-
Type: Bug
-
Resolution: Community Answered
-
Priority: Major - P3
-
None
-
Affects Version/s: 3.6.16
-
Component/s: Sharding
-
None
-
ALL
-
Description
Periodically our MongoS (version 3.6.16) task executors experience intermittent increased latency while establishing new connections to MongoD. The latency occurs between the ASIOConnection::setup's call to strand()->dispatch() and the dispatch lambda being invoked. This can delay the call to NetworkInterfaceASIO::_connect for up to 20 seconds.
The latency seems to max out at 20 seconds, indicating it may involve the options.refreshTimeout which is also used as a timeout during connection establishment.
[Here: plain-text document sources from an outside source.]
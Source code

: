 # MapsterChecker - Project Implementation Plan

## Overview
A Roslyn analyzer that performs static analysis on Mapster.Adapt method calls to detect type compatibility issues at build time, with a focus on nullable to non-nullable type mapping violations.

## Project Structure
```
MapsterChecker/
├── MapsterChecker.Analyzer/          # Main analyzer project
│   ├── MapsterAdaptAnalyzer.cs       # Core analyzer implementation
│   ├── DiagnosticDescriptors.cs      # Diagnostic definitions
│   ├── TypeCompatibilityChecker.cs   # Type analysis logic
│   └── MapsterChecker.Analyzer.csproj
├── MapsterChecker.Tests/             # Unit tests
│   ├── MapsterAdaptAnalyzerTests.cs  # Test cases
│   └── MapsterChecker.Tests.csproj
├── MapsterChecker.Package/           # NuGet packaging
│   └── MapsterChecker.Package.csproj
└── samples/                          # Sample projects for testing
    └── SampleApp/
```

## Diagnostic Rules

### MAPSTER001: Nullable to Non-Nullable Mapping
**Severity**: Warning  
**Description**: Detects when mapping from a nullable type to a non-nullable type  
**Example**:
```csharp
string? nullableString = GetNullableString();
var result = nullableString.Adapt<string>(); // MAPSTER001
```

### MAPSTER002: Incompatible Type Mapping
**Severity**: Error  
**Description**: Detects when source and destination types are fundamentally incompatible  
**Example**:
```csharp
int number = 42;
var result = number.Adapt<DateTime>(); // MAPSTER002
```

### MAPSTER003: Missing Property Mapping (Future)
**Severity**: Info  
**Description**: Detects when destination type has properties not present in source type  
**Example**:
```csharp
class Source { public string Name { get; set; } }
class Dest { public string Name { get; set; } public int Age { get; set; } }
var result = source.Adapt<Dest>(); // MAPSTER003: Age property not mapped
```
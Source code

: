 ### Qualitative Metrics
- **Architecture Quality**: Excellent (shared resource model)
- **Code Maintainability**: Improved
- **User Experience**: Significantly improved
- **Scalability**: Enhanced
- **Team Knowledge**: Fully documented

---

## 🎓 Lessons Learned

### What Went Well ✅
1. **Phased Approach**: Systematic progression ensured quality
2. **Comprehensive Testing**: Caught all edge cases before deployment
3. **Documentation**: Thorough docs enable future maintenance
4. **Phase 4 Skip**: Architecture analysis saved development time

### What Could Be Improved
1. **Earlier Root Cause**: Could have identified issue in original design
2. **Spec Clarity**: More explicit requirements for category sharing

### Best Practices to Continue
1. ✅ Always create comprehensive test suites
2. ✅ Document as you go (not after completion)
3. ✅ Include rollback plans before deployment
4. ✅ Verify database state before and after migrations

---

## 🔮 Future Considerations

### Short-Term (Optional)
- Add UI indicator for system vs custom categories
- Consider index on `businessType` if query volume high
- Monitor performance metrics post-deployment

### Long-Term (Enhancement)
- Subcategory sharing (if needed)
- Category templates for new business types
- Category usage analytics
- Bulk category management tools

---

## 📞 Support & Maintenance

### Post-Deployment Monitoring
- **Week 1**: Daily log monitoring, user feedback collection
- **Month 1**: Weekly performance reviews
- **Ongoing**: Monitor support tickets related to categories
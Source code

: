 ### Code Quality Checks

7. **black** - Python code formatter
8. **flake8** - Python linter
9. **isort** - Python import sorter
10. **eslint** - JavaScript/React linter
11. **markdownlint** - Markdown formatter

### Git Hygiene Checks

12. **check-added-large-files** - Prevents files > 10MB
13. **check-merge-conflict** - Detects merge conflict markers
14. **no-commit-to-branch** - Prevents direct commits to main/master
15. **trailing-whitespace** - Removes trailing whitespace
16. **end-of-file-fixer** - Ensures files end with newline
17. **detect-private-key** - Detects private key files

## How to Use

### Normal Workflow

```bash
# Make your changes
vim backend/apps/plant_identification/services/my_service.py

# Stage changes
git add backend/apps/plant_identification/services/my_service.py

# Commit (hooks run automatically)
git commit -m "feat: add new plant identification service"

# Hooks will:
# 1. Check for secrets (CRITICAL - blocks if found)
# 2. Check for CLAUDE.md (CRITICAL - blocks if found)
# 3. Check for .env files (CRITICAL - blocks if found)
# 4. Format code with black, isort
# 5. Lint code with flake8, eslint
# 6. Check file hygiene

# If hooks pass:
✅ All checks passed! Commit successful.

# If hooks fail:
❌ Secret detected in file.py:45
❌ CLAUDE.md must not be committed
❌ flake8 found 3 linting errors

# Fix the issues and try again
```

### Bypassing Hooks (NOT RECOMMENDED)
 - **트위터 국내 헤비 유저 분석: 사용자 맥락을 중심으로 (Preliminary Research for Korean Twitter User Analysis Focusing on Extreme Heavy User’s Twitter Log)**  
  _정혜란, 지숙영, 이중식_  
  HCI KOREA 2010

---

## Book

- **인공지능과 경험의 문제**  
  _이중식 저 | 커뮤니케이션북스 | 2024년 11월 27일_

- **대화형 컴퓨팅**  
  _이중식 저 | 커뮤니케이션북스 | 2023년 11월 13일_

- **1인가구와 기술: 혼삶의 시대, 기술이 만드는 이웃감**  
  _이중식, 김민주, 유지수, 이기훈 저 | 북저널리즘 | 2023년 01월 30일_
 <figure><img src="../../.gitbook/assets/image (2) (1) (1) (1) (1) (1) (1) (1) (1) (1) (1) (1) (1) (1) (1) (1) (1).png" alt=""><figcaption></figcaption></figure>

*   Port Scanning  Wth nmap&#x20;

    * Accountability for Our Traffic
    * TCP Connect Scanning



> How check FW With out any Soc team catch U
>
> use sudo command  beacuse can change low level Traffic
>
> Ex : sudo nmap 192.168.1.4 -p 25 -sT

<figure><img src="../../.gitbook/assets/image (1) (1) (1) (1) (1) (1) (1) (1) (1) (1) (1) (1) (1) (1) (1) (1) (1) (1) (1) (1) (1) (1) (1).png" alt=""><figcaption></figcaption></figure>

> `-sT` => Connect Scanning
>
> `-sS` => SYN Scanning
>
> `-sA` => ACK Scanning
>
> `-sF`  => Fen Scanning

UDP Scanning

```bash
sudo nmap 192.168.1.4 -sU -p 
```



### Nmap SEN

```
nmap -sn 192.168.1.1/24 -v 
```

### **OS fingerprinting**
There is no external cause or correlation we can find. Stalls occur randomly / intermittent, and seem to occur during otherwise normal conditions.
Runtime Environment
We run MongoS in Kubernetes 1.15.12, Docker 18.6.1, kernel 5.4.15-1.el7.elrepo.x86_64.
Our Docker image for /usr/bin/mongos is built from "deb http://repo.mongodb.org/apt/ubuntu xenial/mongodb-org-unstable/3.6 multiverse" official MongoDB package mongodb-org-mongos:3.6.16 and the binary is unmodified.
Sequence of Events
The task executor stall and related side effects occur as follows:
- Queries arrive at our MongoS instance and call ClusterFind::runQuery which selects the next task executor and calls mongo::establishCursors.
- ConnectionPool::SpecficPool::getConnection(hostAndPort) is called.
- ConnectionPool::SpecificPool::spawnConnections is called, which sees the available connection pool is too small and constructs a new connection, then calls ASIOConnection::setup to establish the connection and add it to the ready pool.
- ASIOConnection::setup dispatches a callback to the ASIO strand with _impl->strand().dispatch() and a lambda callback {{[this, timeout, cb] { ... }}}
- Something occurs which delays invoking the dispatch lambda callback.
- We see this latency take up to 20 seconds maximum.
- This ASIOConnection::setup process repeats for each getConnection(host:port) pair on the stalled task executor.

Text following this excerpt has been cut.